◆ Information

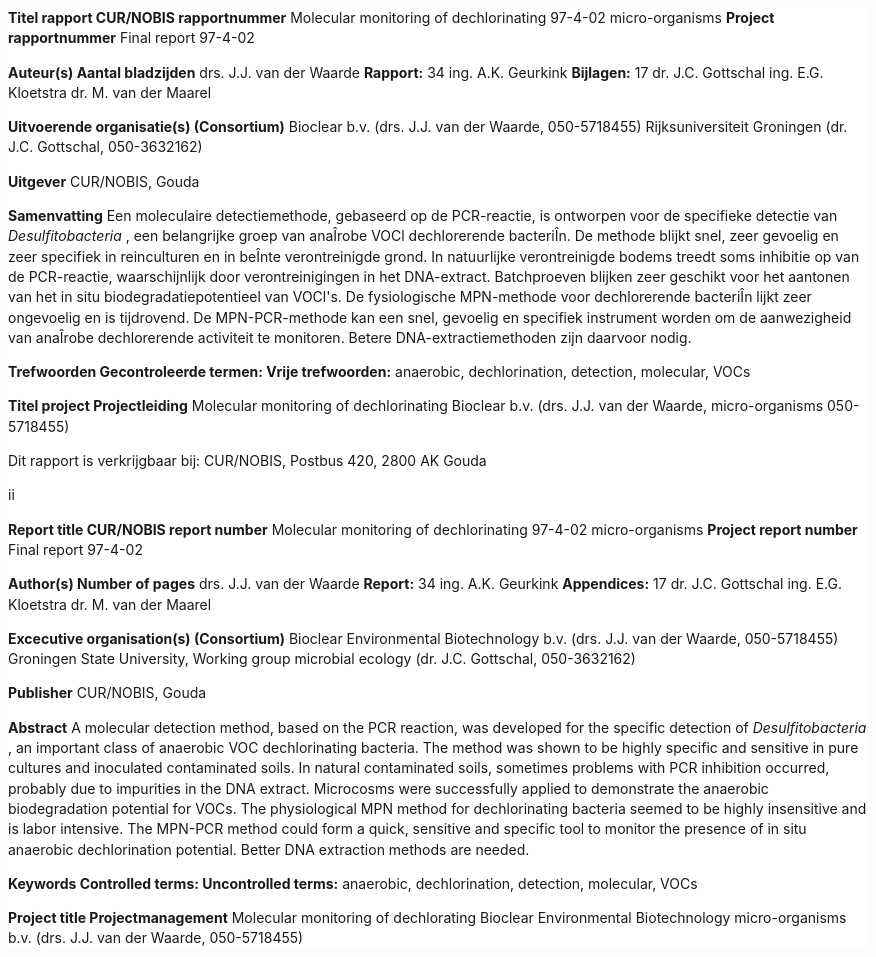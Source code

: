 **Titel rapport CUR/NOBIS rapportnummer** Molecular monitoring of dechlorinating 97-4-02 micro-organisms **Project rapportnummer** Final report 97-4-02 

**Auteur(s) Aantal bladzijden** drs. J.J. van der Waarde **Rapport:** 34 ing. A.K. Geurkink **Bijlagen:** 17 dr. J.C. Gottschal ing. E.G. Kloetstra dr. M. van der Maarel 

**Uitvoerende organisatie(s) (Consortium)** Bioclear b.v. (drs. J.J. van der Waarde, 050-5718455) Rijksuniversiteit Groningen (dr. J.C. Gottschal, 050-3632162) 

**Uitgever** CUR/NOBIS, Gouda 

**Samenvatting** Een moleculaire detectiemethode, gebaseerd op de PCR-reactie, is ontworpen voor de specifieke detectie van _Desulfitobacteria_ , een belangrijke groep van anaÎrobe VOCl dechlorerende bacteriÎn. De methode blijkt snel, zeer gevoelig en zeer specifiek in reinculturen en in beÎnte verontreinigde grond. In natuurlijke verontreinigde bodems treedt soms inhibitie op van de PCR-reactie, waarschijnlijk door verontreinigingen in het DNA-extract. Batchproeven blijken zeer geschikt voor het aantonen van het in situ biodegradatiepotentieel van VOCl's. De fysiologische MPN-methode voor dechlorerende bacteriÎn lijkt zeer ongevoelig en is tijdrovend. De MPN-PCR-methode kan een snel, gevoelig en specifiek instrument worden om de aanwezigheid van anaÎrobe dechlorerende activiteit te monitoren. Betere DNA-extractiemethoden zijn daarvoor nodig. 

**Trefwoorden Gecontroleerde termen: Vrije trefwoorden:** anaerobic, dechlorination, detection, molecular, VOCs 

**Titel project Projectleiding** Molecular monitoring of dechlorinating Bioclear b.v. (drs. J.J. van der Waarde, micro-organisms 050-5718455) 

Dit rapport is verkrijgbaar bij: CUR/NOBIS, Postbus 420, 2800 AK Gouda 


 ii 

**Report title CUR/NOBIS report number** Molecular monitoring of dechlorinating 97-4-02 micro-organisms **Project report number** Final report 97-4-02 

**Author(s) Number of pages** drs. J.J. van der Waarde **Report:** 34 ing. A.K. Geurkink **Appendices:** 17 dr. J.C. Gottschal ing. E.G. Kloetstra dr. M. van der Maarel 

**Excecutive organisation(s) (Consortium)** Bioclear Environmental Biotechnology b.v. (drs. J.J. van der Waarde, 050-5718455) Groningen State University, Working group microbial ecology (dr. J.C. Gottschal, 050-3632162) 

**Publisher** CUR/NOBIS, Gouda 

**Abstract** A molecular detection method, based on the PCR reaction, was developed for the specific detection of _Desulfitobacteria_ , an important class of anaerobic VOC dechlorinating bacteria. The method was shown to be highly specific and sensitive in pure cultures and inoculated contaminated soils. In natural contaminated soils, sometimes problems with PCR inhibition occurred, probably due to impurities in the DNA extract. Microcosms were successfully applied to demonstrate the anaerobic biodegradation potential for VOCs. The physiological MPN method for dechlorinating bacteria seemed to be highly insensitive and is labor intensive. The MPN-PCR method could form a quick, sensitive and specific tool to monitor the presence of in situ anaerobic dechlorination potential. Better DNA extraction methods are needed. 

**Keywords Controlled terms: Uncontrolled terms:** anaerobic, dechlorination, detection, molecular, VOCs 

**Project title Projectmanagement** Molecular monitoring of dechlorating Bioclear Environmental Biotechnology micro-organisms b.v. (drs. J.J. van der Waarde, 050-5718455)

◆ Assignment
State how many lines of the listing include "Final", and nothing more.

◆ Response to this task
2